(Extracted data entries)
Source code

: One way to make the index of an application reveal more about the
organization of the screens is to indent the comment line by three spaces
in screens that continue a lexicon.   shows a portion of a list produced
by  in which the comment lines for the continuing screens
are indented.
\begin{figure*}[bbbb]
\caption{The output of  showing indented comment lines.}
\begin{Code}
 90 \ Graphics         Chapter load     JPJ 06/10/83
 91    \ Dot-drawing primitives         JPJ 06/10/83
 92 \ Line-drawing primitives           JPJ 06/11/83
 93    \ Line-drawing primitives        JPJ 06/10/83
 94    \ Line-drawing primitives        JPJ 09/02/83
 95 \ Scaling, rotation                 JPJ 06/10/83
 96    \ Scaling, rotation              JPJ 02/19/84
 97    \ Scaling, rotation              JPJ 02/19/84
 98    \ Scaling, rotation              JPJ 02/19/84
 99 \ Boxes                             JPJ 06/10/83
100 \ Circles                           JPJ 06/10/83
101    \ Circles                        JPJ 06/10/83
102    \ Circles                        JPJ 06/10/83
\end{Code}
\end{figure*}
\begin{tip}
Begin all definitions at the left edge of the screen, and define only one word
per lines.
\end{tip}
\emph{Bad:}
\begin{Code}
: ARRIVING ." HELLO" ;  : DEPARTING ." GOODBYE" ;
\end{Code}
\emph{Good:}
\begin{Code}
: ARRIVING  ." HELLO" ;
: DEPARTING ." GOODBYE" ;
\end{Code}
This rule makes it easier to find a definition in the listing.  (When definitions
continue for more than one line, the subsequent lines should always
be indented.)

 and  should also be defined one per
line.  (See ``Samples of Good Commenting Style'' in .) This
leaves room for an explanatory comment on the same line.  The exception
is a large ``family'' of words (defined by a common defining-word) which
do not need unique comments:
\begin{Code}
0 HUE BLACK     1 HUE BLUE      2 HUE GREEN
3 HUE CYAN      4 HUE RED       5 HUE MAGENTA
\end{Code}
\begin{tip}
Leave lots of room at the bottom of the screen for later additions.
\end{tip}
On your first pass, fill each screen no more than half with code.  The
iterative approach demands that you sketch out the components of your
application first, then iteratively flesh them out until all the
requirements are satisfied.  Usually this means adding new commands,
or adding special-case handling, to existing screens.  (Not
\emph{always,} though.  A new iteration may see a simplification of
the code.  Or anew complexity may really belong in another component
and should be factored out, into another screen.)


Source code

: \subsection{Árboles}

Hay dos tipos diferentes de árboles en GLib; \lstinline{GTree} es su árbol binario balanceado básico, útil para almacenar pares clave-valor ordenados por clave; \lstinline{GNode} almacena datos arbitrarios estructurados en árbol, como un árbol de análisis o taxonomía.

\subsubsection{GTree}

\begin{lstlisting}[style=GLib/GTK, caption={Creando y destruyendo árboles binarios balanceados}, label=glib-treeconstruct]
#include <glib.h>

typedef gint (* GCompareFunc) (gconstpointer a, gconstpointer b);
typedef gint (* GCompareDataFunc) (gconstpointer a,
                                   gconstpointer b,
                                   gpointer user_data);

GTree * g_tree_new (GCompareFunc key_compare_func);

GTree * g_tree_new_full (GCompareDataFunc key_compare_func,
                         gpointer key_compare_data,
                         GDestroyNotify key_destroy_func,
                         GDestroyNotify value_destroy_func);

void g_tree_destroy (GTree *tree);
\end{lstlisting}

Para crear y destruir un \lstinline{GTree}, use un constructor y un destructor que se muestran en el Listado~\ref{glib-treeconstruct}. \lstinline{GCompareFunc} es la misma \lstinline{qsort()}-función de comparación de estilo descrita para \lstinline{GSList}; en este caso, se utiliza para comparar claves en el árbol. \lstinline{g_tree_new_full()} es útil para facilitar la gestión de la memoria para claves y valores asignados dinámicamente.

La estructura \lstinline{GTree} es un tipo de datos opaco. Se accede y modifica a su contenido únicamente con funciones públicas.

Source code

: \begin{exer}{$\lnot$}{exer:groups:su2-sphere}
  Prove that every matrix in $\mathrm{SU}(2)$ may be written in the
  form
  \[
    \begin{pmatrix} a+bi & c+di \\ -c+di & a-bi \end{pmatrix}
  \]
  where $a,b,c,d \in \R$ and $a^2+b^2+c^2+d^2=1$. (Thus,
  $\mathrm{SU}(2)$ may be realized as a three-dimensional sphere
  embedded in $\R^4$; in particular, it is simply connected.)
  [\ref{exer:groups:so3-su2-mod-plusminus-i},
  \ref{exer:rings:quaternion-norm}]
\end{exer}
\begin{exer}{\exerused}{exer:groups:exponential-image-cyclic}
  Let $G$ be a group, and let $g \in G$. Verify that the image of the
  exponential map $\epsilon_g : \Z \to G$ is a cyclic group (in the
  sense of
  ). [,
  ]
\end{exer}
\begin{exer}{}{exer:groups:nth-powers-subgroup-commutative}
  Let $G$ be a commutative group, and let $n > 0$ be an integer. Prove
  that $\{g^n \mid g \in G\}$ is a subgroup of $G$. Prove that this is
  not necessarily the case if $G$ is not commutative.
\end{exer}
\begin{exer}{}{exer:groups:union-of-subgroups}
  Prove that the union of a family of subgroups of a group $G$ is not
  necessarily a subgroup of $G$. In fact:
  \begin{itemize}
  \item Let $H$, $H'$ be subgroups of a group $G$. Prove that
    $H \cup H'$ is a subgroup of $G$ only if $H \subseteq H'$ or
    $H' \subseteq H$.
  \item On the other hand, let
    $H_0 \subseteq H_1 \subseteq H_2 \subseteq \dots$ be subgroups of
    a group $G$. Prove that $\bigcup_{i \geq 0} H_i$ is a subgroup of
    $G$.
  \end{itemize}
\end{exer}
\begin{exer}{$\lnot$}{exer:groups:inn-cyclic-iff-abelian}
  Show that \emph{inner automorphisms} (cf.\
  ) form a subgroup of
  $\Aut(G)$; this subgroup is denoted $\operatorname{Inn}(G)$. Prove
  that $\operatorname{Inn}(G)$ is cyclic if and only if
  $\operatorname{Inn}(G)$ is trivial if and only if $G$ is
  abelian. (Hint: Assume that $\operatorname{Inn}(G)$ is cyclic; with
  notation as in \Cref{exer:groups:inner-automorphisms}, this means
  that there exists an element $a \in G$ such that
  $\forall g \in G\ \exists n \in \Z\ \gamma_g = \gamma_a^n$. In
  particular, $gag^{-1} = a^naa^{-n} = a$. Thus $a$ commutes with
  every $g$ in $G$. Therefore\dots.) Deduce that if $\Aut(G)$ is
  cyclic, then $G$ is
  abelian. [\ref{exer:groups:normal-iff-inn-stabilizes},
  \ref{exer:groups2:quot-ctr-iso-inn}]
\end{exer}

**TASK TO COMPLETE**
Each entry is to be given again, exactly as it stands.

**ANSWER SECTION**
Source code

: One way to make the index of an application reveal more about the
organization of the screens is to indent the comment line by three spaces
in screens that continue a lexicon.   shows a portion of a list produced
by  in which the comment lines for the continuing screens
are indented.
\begin{figure*}[bbbb]
\caption{The output of  showing indented comment lines.}
\begin{Code}
 90 \ Graphics         Chapter load     JPJ 06/10/83
 91    \ Dot-drawing primitives         JPJ 06/10/83
 92 \ Line-drawing primitives           JPJ 06/11/83
 93    \ Line-drawing primitives        JPJ 06/10/83
 94    \ Line-drawing primitives        JPJ 09/02/83
 95 \ Scaling, rotation                 JPJ 06/10/83
 96    \ Scaling, rotation              JPJ 02/19/84
 97    \ Scaling, rotation              JPJ 02/19/84
 98    \ Scaling, rotation              JPJ 02/19/84
 99 \ Boxes                             JPJ 06/10/83
100 \ Circles                           JPJ 06/10/83
101    \ Circles                        JPJ 06/10/83
102    \ Circles                        JPJ 06/10/83
\end{Code}
\end{figure*}
\begin{tip}
Begin all definitions at the left edge of the screen, and define only one word
per lines.
\end{tip}
\emph{Bad:}
\begin{Code}
: ARRIVING ." HELLO" ;  : DEPARTING ." GOODBYE" ;
\end{Code}
\emph{Good:}
\begin{Code}
: ARRIVING  ." HELLO" ;
: DEPARTING ." GOODBYE" ;
\end{Code}
This rule makes it easier to find a definition in the listing.  (When definitions
continue for more than one line, the subsequent lines should always
be indented.)

 and  should also be defined one per
line.  (See ``Samples of Good Commenting Style'' in .) This
leaves room for an explanatory comment on the same line.  The exception
is a large ``family'' of words (defined by a common defining-word) which
do not need unique comments:
\begin{Code}
0 HUE BLACK     1 HUE BLUE      2 HUE GREEN
3 HUE CYAN      4 HUE RED       5 HUE MAGENTA
\end{Code}
\begin{tip}
Leave lots of room at the bottom of the screen for later additions.
\end{tip}
On your first pass, fill each screen no more than half with code.  The
iterative approach demands that you sketch out the components of your
application first, then iteratively flesh them out until all the
requirements are satisfied.  Usually this means adding new commands,
or adding special-case handling, to existing screens.  (Not
\emph{always,} though.  A new iteration may see a simplification of
the code.  Or anew complexity may really belong in another component
and should be factored out, into another screen.)


Source code

: \subsection{Árboles}

Hay dos tipos diferentes de árboles en GLib; \lstinline{GTree} es su árbol binario balanceado básico, útil para almacenar pares clave-valor ordenados por clave; \lstinline{GNode} almacena datos arbitrarios estructurados en árbol, como un árbol de análisis o taxonomía.

\subsubsection{GTree}

\begin{lstlisting}[style=GLib/GTK, caption={Creando y destruyendo árboles binarios balanceados}, label=glib-treeconstruct]
#include <glib.h>

typedef gint (* GCompareFunc) (gconstpointer a, gconstpointer b);
typedef gint (* GCompareDataFunc) (gconstpointer a,
                                   gconstpointer b,
                                   gpointer user_data);

GTree * g_tree_new (GCompareFunc key_compare_func);

GTree * g_tree_new_full (GCompareDataFunc key_compare_func,
                         gpointer key_compare_data,
                         GDestroyNotify key_destroy_func,
                         GDestroyNotify value_destroy_func);

void g_tree_destroy (GTree *tree);
\end{lstlisting}

Para crear y destruir un \lstinline{GTree}, use un constructor y un destructor que se muestran en el Listado~\ref{glib-treeconstruct}. \lstinline{GCompareFunc} es la misma \lstinline{qsort()}-función de comparación de estilo descrita para \lstinline{GSList}; en este caso, se utiliza para comparar claves en el árbol. \lstinline{g_tree_new_full()} es útil para facilitar la gestión de la memoria para claves y valores asignados dinámicamente.

La estructura \lstinline{GTree} es un tipo de datos opaco. Se accede y modifica a su contenido únicamente con funciones públicas.

Source code

: \begin{exer}{$\lnot$}{exer:groups:su2-sphere}
  Prove that every matrix in $\mathrm{SU}(2)$ may be written in the
  form
  \[
    \begin{pmatrix} a+bi & c+di \\ -c+di & a-bi \end{pmatrix}
  \]
  where $a,b,c,d \in \R$ and $a^2+b^2+c^2+d^2=1$. (Thus,
  $\mathrm{SU}(2)$ may be realized as a three-dimensional sphere
  embedded in $\R^4$; in particular, it is simply connected.)
  [\ref{exer:groups:so3-su2-mod-plusminus-i},
  \ref{exer:rings:quaternion-norm}]
\end{exer}
\begin{exer}{\exerused}{exer:groups:exponential-image-cyclic}
  Let $G$ be a group, and let $g \in G$. Verify that the image of the
  exponential map $\epsilon_g : \Z \to G$ is a cyclic group (in the
  sense of
  ). [,
  ]
\end{exer}
\begin{exer}{}{exer:groups:nth-powers-subgroup-commutative}
  Let $G$ be a commutative group, and let $n > 0$ be an integer. Prove
  that $\{g^n \mid g \in G\}$ is a subgroup of $G$. Prove that this is
  not necessarily the case if $G$ is not commutative.
\end{exer}
\begin{exer}{}{exer:groups:union-of-subgroups}
  Prove that the union of a family of subgroups of a group $G$ is not
  necessarily a subgroup of $G$. In fact:
  \begin{itemize}
  \item Let $H$, $H'$ be subgroups of a group $G$. Prove that
    $H \cup H'$ is a subgroup of $G$ only if $H \subseteq H'$ or
    $H' \subseteq H$.
  \item On the other hand, let
    $H_0 \subseteq H_1 \subseteq H_2 \subseteq \dots$ be subgroups of
    a group $G$. Prove that $\bigcup_{i \geq 0} H_i$ is a subgroup of
    $G$.
  \end{itemize}
\end{exer}
\begin{exer}{$\lnot$}{exer:groups:inn-cyclic-iff-abelian}
  Show that \emph{inner automorphisms} (cf.\
  ) form a subgroup of
  $\Aut(G)$; this subgroup is denoted $\operatorname{Inn}(G)$. Prove
  that $\operatorname{Inn}(G)$ is cyclic if and only if
  $\operatorname{Inn}(G)$ is trivial if and only if $G$ is
  abelian. (Hint: Assume that $\operatorname{Inn}(G)$ is cyclic; with
  notation as in \Cref{exer:groups:inner-automorphisms}, this means
  that there exists an element $a \in G$ such that
  $\forall g \in G\ \exists n \in \Z\ \gamma_g = \gamma_a^n$. In
  particular, $gag^{-1} = a^naa^{-n} = a$. Thus $a$ commutes with
  every $g$ in $G$. Therefore\dots.) Deduce that if $\Aut(G)$ is
  cyclic, then $G$ is
  abelian. [\ref{exer:groups:normal-iff-inn-stabilizes},
  \ref{exer:groups2:quot-ctr-iso-inn}]
\end{exer}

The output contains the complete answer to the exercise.